When you transcribe the lines below, keep every word the same and leave the pictures behind.

**Saved entries:**
+ + + +

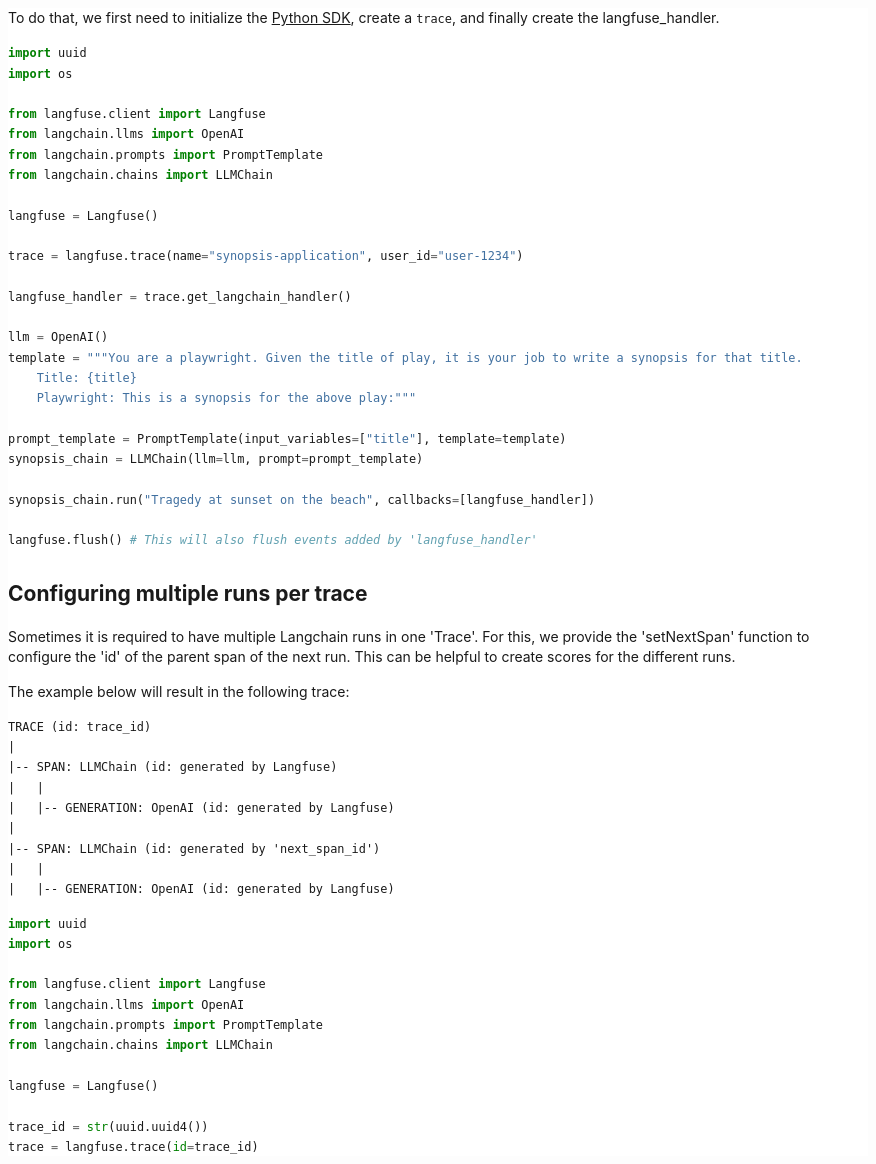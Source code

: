 To do that, we first need to initialize the [Python SDK](/docs/sdk/python), create a `trace`, and finally create the langfuse_handler.

```python
import uuid
import os

from langfuse.client import Langfuse
from langchain.llms import OpenAI
from langchain.prompts import PromptTemplate
from langchain.chains import LLMChain

langfuse = Langfuse()

trace = langfuse.trace(name="synopsis-application", user_id="user-1234")

langfuse_handler = trace.get_langchain_handler()

llm = OpenAI()
template = """You are a playwright. Given the title of play, it is your job to write a synopsis for that title.
    Title: {title}
    Playwright: This is a synopsis for the above play:"""

prompt_template = PromptTemplate(input_variables=["title"], template=template)
synopsis_chain = LLMChain(llm=llm, prompt=prompt_template)

synopsis_chain.run("Tragedy at sunset on the beach", callbacks=[langfuse_handler])

langfuse.flush() # This will also flush events added by 'langfuse_handler'
```

## Configuring multiple runs per trace

Sometimes it is required to have multiple Langchain runs in one 'Trace'. For this, we provide the 'setNextSpan' function to configure the 'id' of the parent span of the next run. This can be helpful to create scores for the different runs.

The example below will result in the following trace:

```
TRACE (id: trace_id)
|
|-- SPAN: LLMChain (id: generated by Langfuse)
|   |
|   |-- GENERATION: OpenAI (id: generated by Langfuse)
|
|-- SPAN: LLMChain (id: generated by 'next_span_id')
|   |
|   |-- GENERATION: OpenAI (id: generated by Langfuse)
```

```python
import uuid
import os

from langfuse.client import Langfuse
from langchain.llms import OpenAI
from langchain.prompts import PromptTemplate
from langchain.chains import LLMChain

langfuse = Langfuse()

trace_id = str(uuid.uuid4())
trace = langfuse.trace(id=trace_id)

```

+ + + +

**RESPONSE TO THE TASK:**
Source code

: To do that, we first need to initialize the [Python SDK](/docs/sdk/python), create a `trace`, and finally create the langfuse_handler.

```python
import uuid
import os

from langfuse.client import Langfuse
from langchain.llms import OpenAI
from langchain.prompts import PromptTemplate
from langchain.chains import LLMChain

langfuse = Langfuse()

trace = langfuse.trace(name="synopsis-application", user_id="user-1234")

langfuse_handler = trace.get_langchain_handler()

llm = OpenAI()
template = """You are a playwright. Given the title of play, it is your job to write a synopsis for that title.
    Title: {title}
    Playwright: This is a synopsis for the above play:"""

prompt_template = PromptTemplate(input_variables=["title"], template=template)
synopsis_chain = LLMChain(llm=llm, prompt=prompt_template)

synopsis_chain.run("Tragedy at sunset on the beach", callbacks=[langfuse_handler])

langfuse.flush() # This will also flush events added by 'langfuse_handler'
```

## Configuring multiple runs per trace

Sometimes it is required to have multiple Langchain runs in one 'Trace'. For this, we provide the 'setNextSpan' function to configure the 'id' of the parent span of the next run. This can be helpful to create scores for the different runs.

The example below will result in the following trace:

```
TRACE (id: trace_id)
|
|-- SPAN: LLMChain (id: generated by Langfuse)
|   |
|   |-- GENERATION: OpenAI (id: generated by Langfuse)
|
|-- SPAN: LLMChain (id: generated by 'next_span_id')
|   |
|   |-- GENERATION: OpenAI (id: generated by Langfuse)
```

```python
import uuid
import os

from langfuse.client import Langfuse
from langchain.llms import OpenAI
from langchain.prompts import PromptTemplate
from langchain.chains import LLMChain

langfuse = Langfuse()

trace_id = str(uuid.uuid4())
trace = langfuse.trace(id=trace_id)

```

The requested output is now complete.